My name is Mamunur Rashid. I have come from Bangladesh. I am working at Bangladesh Institute of Management in Dhaka. The title of my presentation today is “ Decisionmaking in Conceptual Phase of Product Development.” This presentation is related to the doctoral thesis. I have submitted recently.
The agenda is, as follows: General Background, Mathematical Settings, Customer Needs Assessment, Sustainability Assessment, Creativity Assessment, and Discussion and Concluding Remarks.
First, I would like to present the General Background.
Let me introduce you what understand by the phrase called product development. Product development is the study of activities of a product life-cycle in a concurrent manner.

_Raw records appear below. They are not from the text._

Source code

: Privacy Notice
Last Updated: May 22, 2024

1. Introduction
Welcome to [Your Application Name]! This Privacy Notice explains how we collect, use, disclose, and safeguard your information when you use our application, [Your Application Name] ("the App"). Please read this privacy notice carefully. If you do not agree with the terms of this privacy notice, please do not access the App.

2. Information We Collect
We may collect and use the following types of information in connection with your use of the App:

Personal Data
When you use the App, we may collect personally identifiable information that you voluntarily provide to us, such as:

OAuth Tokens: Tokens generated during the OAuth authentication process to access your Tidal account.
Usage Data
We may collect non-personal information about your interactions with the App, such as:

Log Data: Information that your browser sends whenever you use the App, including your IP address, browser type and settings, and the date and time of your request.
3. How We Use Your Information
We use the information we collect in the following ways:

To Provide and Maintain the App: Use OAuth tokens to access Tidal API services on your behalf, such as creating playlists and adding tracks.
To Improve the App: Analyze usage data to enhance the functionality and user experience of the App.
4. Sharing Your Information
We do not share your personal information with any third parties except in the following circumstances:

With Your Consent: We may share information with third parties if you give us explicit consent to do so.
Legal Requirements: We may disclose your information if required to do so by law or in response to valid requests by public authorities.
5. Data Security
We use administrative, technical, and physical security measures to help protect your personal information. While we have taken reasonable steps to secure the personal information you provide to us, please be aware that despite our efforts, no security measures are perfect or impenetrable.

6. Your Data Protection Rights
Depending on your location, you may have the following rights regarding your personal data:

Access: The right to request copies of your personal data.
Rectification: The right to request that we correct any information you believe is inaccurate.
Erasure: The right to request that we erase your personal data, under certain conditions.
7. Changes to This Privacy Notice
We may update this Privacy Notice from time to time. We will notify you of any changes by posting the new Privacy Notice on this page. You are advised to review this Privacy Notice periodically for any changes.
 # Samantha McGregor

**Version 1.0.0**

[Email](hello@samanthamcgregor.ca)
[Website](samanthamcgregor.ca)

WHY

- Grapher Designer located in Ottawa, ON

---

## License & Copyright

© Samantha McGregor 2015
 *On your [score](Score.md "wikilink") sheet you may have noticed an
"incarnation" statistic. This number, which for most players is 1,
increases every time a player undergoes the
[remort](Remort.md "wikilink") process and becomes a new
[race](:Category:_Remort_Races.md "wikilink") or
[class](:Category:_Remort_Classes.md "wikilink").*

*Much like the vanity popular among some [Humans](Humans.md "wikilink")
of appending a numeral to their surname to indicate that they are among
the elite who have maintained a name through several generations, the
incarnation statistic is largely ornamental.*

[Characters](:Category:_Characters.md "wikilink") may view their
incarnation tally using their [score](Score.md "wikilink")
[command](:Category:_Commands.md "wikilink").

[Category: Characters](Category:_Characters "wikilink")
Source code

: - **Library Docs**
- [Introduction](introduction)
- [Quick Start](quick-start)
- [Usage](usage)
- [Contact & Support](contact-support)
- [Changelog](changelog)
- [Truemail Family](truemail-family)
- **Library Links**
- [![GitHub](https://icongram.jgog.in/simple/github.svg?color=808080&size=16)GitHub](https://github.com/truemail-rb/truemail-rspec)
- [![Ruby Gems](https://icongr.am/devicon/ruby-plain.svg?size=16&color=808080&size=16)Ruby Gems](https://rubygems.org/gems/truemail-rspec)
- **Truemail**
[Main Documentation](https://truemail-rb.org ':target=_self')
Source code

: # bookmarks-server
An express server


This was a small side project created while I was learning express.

A product development process usually starts by the interaction of internal and external customers. External customers are real customers and the internal customers are the persons directly involved in the product development process (team members). The interaction drives the process to the phase called conceptual phase, wherein , product development team members can decide the key solutions. Key solutions determine more than 80% cost of the product. The next phase is called materialization, wherein product development team members make a detailed design of key solutions. In addition, product development team members can design the manufacturing systems for manufacturing the product. After the materialization, the external customers start to use the product to enjoy the desired satisfaction. After the use, the product is disposed off. Sometimes recycling/down-cycling, landfill, etc. are carried out in this phase.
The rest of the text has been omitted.